Given records START

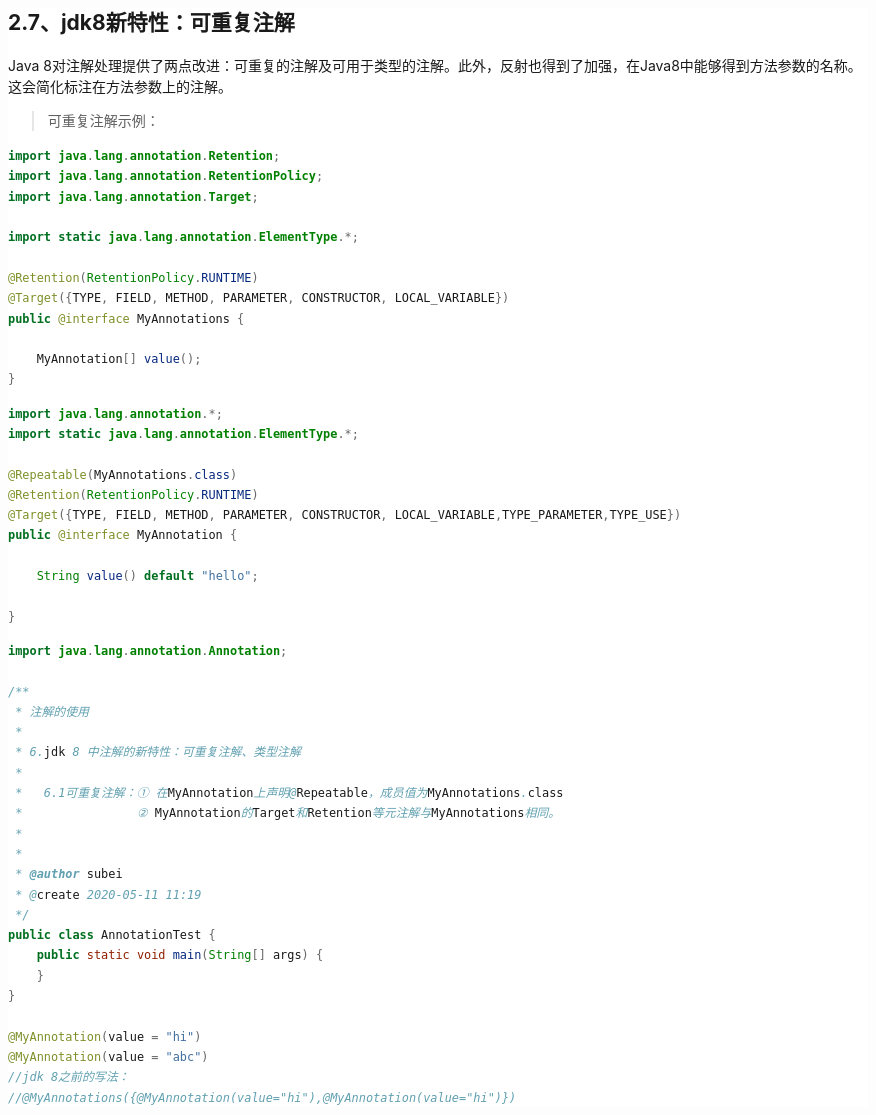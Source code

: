 ## 2.7、jdk8新特性：可重复注解

Java 8对注解处理提供了两点改进：可重复的注解及可用于类型的注解。此外，反射也得到了加强，在Java8中能够得到方法参数的名称。这会简化标注在方法参数上的注解。

> 可重复注解示例：

```java
import java.lang.annotation.Retention;
import java.lang.annotation.RetentionPolicy;
import java.lang.annotation.Target;

import static java.lang.annotation.ElementType.*;

@Retention(RetentionPolicy.RUNTIME)
@Target({TYPE, FIELD, METHOD, PARAMETER, CONSTRUCTOR, LOCAL_VARIABLE})
public @interface MyAnnotations {

    MyAnnotation[] value();
}
```



```java
import java.lang.annotation.*;
import static java.lang.annotation.ElementType.*;

@Repeatable(MyAnnotations.class)
@Retention(RetentionPolicy.RUNTIME)
@Target({TYPE, FIELD, METHOD, PARAMETER, CONSTRUCTOR, LOCAL_VARIABLE,TYPE_PARAMETER,TYPE_USE})
public @interface MyAnnotation {

    String value() default "hello";

}
```



```java
import java.lang.annotation.Annotation;

/**
 * 注解的使用
 *
 * 6.jdk 8 中注解的新特性：可重复注解、类型注解
 *
 *   6.1可重复注解：① 在MyAnnotation上声明@Repeatable，成员值为MyAnnotations.class
 *                ② MyAnnotation的Target和Retention等元注解与MyAnnotations相同。
 *
 *
 * @author subei
 * @create 2020-05-11 11:19
 */
public class AnnotationTest {
    public static void main(String[] args) {
    }
}

@MyAnnotation(value = "hi")
@MyAnnotation(value = "abc")
//jdk 8之前的写法：
//@MyAnnotations({@MyAnnotation(value="hi"),@MyAnnotation(value="hi")})
```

Given records END

*Task details*.
Exact copies of all the entries, without any pictures, are what the answer must contain.

*Worked solution*.
Source code

: ## 2.7、jdk8新特性：可重复注解

Java 8对注解处理提供了两点改进：可重复的注解及可用于类型的注解。此外，反射也得到了加强，在Java8中能够得到方法参数的名称。这会简化标注在方法参数上的注解。

> 可重复注解示例：

```java
import java.lang.annotation.Retention;
import java.lang.annotation.RetentionPolicy;
import java.lang.annotation.Target;

import static java.lang.annotation.ElementType.*;

@Retention(RetentionPolicy.RUNTIME)
@Target({TYPE, FIELD, METHOD, PARAMETER, CONSTRUCTOR, LOCAL_VARIABLE})
public @interface MyAnnotations {

    MyAnnotation[] value();
}
```



```java
import java.lang.annotation.*;
import static java.lang.annotation.ElementType.*;

@Repeatable(MyAnnotations.class)
@Retention(RetentionPolicy.RUNTIME)
@Target({TYPE, FIELD, METHOD, PARAMETER, CONSTRUCTOR, LOCAL_VARIABLE,TYPE_PARAMETER,TYPE_USE})
public @interface MyAnnotation {

    String value() default "hello";

}
```



```java
import java.lang.annotation.Annotation;

/**
 * 注解的使用
 *
 * 6.jdk 8 中注解的新特性：可重复注解、类型注解
 *
 *   6.1可重复注解：① 在MyAnnotation上声明@Repeatable，成员值为MyAnnotations.class
 *                ② MyAnnotation的Target和Retention等元注解与MyAnnotations相同。
 *
 *
 * @author subei
 * @create 2020-05-11 11:19
 */
public class AnnotationTest {
    public static void main(String[] args) {
    }
}

@MyAnnotation(value = "hi")
@MyAnnotation(value = "abc")
//jdk 8之前的写法：
//@MyAnnotations({@MyAnnotation(value="hi"),@MyAnnotation(value="hi")})
```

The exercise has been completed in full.